▼

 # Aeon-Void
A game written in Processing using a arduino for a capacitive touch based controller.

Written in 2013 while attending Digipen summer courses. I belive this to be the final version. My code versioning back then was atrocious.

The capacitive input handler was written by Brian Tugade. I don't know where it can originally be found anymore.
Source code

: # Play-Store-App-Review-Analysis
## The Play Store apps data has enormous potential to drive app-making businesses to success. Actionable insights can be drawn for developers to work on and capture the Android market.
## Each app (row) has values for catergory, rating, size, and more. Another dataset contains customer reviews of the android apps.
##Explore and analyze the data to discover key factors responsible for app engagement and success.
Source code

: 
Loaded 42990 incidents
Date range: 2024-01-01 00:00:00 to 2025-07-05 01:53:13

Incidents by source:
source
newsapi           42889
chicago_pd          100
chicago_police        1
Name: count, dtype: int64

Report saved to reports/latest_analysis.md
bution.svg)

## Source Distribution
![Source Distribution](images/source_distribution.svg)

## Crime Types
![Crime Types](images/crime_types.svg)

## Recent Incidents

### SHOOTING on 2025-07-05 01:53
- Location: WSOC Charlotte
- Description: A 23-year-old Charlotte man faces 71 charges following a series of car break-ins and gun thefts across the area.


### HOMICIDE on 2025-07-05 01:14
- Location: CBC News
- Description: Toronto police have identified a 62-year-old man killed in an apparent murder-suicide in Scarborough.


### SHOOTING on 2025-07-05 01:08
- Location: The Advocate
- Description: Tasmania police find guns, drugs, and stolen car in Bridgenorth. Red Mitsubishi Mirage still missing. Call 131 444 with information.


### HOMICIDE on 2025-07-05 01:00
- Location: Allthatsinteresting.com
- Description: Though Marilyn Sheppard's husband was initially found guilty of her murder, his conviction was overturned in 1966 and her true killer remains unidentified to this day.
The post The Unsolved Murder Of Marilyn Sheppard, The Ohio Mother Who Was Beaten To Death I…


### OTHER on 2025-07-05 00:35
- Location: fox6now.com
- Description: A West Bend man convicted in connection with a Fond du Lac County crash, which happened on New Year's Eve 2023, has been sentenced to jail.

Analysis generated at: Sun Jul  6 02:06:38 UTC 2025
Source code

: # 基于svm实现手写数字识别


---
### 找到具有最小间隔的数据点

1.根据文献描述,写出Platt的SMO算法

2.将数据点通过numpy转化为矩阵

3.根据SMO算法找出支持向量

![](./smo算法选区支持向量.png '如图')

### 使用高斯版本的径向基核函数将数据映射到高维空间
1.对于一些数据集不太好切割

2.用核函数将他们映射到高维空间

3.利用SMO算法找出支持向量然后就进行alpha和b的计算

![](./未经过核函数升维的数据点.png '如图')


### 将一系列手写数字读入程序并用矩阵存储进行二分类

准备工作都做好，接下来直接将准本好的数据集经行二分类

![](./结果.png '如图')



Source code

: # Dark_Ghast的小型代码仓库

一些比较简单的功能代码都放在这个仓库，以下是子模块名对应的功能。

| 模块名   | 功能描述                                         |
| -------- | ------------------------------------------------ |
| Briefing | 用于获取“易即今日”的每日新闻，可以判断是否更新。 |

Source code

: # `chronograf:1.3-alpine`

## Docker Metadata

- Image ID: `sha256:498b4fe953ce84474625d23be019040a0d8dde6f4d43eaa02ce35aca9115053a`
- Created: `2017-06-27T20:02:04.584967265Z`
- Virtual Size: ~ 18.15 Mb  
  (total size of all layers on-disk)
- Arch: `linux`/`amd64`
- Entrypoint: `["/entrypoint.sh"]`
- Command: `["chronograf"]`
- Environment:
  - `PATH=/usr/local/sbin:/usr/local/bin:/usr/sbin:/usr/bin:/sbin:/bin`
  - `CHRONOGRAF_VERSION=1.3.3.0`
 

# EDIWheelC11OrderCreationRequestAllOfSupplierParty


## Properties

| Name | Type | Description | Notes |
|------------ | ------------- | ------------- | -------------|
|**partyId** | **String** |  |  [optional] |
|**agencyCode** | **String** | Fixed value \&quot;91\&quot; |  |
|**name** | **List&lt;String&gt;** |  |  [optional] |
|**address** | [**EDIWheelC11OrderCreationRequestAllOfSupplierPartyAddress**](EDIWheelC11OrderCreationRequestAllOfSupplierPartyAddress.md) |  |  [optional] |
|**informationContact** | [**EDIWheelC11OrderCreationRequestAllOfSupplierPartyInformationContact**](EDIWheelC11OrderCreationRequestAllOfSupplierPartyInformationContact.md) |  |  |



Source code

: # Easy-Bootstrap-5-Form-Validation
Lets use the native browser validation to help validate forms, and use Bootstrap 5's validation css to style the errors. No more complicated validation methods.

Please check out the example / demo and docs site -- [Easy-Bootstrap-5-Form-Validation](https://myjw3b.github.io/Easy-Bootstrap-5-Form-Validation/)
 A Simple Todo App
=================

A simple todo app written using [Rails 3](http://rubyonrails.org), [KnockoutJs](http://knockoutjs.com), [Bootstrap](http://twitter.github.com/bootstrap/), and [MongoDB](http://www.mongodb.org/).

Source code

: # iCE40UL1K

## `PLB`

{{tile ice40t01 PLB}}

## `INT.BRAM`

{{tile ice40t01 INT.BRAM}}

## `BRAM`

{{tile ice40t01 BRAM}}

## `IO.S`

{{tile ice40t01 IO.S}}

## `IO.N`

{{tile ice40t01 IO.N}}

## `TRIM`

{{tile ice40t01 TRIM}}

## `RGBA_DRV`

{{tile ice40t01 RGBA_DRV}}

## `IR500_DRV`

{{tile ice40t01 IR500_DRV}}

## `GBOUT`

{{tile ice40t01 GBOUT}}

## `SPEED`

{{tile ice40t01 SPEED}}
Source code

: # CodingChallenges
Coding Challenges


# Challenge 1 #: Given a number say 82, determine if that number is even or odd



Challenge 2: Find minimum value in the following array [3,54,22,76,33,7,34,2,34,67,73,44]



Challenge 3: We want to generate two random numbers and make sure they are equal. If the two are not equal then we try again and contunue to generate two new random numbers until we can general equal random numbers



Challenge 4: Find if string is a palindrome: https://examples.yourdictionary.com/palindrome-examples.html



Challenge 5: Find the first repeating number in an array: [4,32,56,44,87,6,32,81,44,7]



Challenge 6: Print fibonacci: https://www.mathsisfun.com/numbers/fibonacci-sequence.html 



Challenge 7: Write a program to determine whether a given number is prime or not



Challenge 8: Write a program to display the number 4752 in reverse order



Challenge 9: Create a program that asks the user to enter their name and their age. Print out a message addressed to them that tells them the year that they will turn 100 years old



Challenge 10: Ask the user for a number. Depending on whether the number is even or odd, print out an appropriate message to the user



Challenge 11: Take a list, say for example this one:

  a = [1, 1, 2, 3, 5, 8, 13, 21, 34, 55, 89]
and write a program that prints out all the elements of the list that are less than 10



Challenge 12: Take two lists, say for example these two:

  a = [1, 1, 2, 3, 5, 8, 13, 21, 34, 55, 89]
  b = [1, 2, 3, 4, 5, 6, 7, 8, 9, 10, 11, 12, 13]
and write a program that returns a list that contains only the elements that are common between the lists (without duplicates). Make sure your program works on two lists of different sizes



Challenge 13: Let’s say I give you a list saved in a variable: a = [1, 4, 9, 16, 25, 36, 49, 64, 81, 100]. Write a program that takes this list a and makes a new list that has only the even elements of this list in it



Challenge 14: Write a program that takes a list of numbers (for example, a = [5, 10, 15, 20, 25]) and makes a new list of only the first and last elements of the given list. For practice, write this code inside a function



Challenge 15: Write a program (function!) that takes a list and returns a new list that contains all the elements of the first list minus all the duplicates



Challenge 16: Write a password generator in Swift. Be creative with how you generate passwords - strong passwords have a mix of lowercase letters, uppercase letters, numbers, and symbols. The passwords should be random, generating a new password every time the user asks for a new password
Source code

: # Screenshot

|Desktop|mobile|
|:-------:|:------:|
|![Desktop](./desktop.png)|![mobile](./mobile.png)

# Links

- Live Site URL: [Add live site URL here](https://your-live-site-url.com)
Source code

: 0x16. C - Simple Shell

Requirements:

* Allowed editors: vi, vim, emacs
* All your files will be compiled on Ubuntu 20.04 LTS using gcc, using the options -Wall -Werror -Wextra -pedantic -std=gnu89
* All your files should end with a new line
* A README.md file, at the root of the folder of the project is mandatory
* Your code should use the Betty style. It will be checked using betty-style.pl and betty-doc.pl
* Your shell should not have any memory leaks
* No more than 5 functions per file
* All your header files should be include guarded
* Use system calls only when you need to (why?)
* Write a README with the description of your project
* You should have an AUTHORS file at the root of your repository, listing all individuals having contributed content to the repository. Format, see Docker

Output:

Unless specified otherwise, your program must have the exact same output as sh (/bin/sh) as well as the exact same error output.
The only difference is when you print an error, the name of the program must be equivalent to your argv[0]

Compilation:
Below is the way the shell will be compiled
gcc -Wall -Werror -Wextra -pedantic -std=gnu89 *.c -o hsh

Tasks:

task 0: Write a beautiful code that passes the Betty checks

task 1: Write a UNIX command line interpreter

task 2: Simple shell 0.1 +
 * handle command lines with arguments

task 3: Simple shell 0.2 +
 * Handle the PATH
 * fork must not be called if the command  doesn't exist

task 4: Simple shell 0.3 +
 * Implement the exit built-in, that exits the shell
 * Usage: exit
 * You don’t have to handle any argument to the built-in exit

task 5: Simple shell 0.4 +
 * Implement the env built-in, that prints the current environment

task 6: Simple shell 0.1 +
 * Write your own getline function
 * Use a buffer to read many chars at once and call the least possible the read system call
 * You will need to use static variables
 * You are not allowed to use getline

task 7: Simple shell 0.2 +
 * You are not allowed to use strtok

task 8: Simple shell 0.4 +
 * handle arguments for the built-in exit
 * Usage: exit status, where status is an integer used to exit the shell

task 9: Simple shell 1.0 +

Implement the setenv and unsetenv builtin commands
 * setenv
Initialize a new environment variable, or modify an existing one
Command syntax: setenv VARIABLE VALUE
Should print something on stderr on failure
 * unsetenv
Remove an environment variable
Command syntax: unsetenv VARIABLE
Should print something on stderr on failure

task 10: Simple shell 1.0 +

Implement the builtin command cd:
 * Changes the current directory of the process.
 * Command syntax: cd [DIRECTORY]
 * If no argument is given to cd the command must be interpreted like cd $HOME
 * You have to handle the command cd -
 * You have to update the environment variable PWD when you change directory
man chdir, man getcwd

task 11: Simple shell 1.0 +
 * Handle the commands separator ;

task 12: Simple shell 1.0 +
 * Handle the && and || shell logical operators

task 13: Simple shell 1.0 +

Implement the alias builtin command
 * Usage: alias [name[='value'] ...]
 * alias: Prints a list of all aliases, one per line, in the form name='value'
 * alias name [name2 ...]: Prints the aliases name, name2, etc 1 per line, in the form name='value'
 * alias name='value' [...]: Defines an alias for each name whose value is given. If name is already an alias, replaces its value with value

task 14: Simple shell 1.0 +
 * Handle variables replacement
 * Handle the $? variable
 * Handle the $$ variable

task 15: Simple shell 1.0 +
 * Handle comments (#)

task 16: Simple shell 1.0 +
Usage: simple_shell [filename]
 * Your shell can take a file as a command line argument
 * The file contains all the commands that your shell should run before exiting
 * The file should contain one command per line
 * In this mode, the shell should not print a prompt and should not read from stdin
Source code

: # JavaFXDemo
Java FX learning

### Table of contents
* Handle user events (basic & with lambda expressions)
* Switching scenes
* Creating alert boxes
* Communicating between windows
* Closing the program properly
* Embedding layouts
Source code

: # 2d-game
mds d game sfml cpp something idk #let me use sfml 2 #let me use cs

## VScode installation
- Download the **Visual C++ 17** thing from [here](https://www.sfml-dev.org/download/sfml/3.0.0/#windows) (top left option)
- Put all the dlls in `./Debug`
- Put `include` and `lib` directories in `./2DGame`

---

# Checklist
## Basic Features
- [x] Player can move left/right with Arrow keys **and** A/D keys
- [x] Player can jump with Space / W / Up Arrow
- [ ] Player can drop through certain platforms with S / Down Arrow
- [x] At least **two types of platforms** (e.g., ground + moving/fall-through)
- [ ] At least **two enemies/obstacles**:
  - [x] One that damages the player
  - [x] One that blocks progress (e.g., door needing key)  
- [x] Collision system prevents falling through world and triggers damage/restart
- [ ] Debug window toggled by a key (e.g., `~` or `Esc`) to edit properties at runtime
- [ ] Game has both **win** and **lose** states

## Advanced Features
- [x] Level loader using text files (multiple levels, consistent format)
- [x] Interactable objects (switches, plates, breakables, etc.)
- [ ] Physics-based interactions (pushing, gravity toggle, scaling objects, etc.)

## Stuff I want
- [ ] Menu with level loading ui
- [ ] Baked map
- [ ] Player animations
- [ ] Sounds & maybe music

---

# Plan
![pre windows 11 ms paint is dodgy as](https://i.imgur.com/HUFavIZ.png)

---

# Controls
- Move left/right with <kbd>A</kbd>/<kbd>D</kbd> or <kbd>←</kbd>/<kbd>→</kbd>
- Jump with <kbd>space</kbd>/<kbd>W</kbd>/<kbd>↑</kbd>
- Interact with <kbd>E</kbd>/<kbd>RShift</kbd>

▲

Instructions to follow
Copy exactly. Include the line containing "- [ ] Debug" and every later line through the end of the listing, and nothing else.

Output for this task
- [ ] Debug window toggled by a key (e.g., `~` or `Esc`) to edit properties at runtime
- [ ] Game has both **win** and **lose** states

## Advanced Features
- [x] Level loader using text files (multiple levels, consistent format)
- [x] Interactable objects (switches, plates, breakables, etc.)
- [ ] Physics-based interactions (pushing, gravity toggle, scaling objects, etc.)

## Stuff I want
- [ ] Menu with level loading ui
- [ ] Baked map
- [ ] Player animations
- [ ] Sounds & maybe music

---

# Plan
![pre windows 11 ms paint is dodgy as](https://i.imgur.com/HUFavIZ.png)

---

# Controls
- Move left/right with <kbd>A</kbd>/<kbd>D</kbd> or <kbd>←</kbd>/<kbd>→</kbd>
- Jump with <kbd>space</kbd>/<kbd>W</kbd>/<kbd>↑</kbd>
- Interact with <kbd>E</kbd>/<kbd>RShift</kbd>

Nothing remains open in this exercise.